#### REQUIRED ACTION:
Quote exactly the lines from the start of the entries to the one with "the FULL path", both ends included.
# # # # # # #
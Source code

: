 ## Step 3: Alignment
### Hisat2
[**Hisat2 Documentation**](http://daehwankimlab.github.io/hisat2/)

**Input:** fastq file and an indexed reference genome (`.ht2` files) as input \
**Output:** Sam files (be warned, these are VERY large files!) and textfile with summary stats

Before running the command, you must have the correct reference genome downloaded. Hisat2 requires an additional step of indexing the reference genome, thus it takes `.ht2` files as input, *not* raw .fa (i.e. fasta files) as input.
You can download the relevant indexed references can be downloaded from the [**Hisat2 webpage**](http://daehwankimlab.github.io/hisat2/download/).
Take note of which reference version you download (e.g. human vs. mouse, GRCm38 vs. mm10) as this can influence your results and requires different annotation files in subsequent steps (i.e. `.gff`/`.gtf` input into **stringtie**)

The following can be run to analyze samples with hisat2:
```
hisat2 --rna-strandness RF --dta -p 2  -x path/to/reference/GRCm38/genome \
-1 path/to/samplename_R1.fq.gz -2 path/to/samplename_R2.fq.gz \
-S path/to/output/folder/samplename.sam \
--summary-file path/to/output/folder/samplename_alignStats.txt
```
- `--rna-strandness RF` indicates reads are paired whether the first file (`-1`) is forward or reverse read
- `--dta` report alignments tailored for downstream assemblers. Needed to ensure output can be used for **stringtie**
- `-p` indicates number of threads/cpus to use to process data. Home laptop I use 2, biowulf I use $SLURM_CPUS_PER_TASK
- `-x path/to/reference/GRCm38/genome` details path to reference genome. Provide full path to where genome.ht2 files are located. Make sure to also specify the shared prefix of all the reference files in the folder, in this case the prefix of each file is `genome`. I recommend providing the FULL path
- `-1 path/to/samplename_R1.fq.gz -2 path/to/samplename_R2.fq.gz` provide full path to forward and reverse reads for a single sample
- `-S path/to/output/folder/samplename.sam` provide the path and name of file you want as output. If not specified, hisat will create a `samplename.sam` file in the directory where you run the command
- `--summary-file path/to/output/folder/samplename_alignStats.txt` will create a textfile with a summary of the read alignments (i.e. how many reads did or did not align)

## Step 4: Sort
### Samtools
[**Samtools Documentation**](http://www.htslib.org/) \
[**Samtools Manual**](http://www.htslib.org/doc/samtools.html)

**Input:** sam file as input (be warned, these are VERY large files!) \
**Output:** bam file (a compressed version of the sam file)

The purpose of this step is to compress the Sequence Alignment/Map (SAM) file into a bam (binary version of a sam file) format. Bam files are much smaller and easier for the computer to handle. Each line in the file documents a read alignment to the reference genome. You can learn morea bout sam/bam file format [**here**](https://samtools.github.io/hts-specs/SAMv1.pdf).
# # # # # # #
#### YOUR RESPONSE:
Source code

: ## Step 3: Alignment
### Hisat2
[**Hisat2 Documentation**](http://daehwankimlab.github.io/hisat2/)

**Input:** fastq file and an indexed reference genome (`.ht2` files) as input \
**Output:** Sam files (be warned, these are VERY large files!) and textfile with summary stats

Before running the command, you must have the correct reference genome downloaded. Hisat2 requires an additional step of indexing the reference genome, thus it takes `.ht2` files as input, *not* raw .fa (i.e. fasta files) as input.
You can download the relevant indexed references can be downloaded from the [**Hisat2 webpage**](http://daehwankimlab.github.io/hisat2/download/).
Take note of which reference version you download (e.g. human vs. mouse, GRCm38 vs. mm10) as this can influence your results and requires different annotation files in subsequent steps (i.e. `.gff`/`.gtf` input into **stringtie**)

The following can be run to analyze samples with hisat2:
```
hisat2 --rna-strandness RF --dta -p 2  -x path/to/reference/GRCm38/genome \
-1 path/to/samplename_R1.fq.gz -2 path/to/samplename_R2.fq.gz \
-S path/to/output/folder/samplename.sam \
--summary-file path/to/output/folder/samplename_alignStats.txt
```
- `--rna-strandness RF` indicates reads are paired whether the first file (`-1`) is forward or reverse read
- `--dta` report alignments tailored for downstream assemblers. Needed to ensure output can be used for **stringtie**
- `-p` indicates number of threads/cpus to use to process data. Home laptop I use 2, biowulf I use $SLURM_CPUS_PER_TASK
- `-x path/to/reference/GRCm38/genome` details path to reference genome. Provide full path to where genome.ht2 files are located. Make sure to also specify the shared prefix of all the reference files in the folder, in this case the prefix of each file is `genome`. I recommend providing the FULL path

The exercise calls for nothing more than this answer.